Think that big acquisition and borrowing a bunch of dough was a good idea? Sometimes your good intentions can work against you...Here is a link to a great new paper scheduled for publication later in the year by The Journal of Finance - "Asset Growth and the Cross-Section of Stock Returns" by Schill, Gulen, and Cooper (nod to SmartMoney article by Hough that brought it to my attention. He mentions NASDAQ Stock Market (NDAQ) and Best Buy (BBY) as a couple of stocks that pass the screen).

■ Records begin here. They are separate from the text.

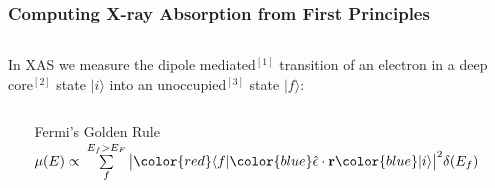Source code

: \newcommand{\GMS}{\mathbb{G}}
\newcommand{\Gnot}{\mathsf{G^0}}
\newcommand{\tmat}{\mathsf{t}}
\newcommand{\boldr}{\boldsymbol{r}}

\begin{frame}[label=fgr]
  \frametitle{Computing X-ray Absorption from First Principles}
  \begin{columns}
    \begin{column}{0.75\linewidth}
      In XAS we measure the \alert{dipole mediated}$^\mathrm{[1]}$
      transition of an electron in a \alert{deep core}$^\mathrm{[2]}$
      state {\color{blue}$|i\rangle$} into an
      \alert{unoccupied}$^\mathrm{[3]}$ state
      {\color{red}$|f\rangle$}:

      \begin{columns}
        \begin{column}{0.15\linewidth}
          ~
        \end{column}
        \begin{column}{0.7\linewidth}
          \begin{block}{Fermi's Golden Rule}
            $\mu(E) \propto\> \sum\limits_f^{E_f>E_F}
            \big|{\color{red}\langle f|}
            {\color{blue}\hat{\epsilon}\cdot\mathbf{r}}
            {\color{blue}|i\rangle}\big|^2 \delta(E_f)$
          \end{block}
        \end{column}
        \begin{column}{0.15\linewidth}
          ~
        \end{column}
      \end{columns}

      \medskip


\end{column}
\end{columns}
\end{frame}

Long time readers know that I am a fan of using payout yield over dividend yield, and this paper is even more encompassing. It basically says a decrease in total assets is good - things like dividends, buybacks, spinoffs, and paying down debt. Ominous signs for future stock performance - acquisitions, share issuances, borrowing, and sitting on lots of cash.

Abstract:

We test for firm-level asset investment effects in returns by examining the cross-sectional relation between firm asset growth and subsequent stock returns. As a test variable, we use the year-on-year percentage change in total assets. Asset growth rates are strong predictors of future abnormal returns. Asset growth retains its forecasting ability even on large capitalization stocks, a subgroup of firms for which other documented predictors of the cross-section lose much of their predictive ability. When we compare asset growth rates with the previously documented determinants of the cross-section of returns (i.e., book-to-market ratios, firm capitalization, lagged returns, accruals, and other growth measures), we find that a firm's annual asset growth rate emerges as an economically and statistically significant predictor of the cross-section of U.S. stock returns.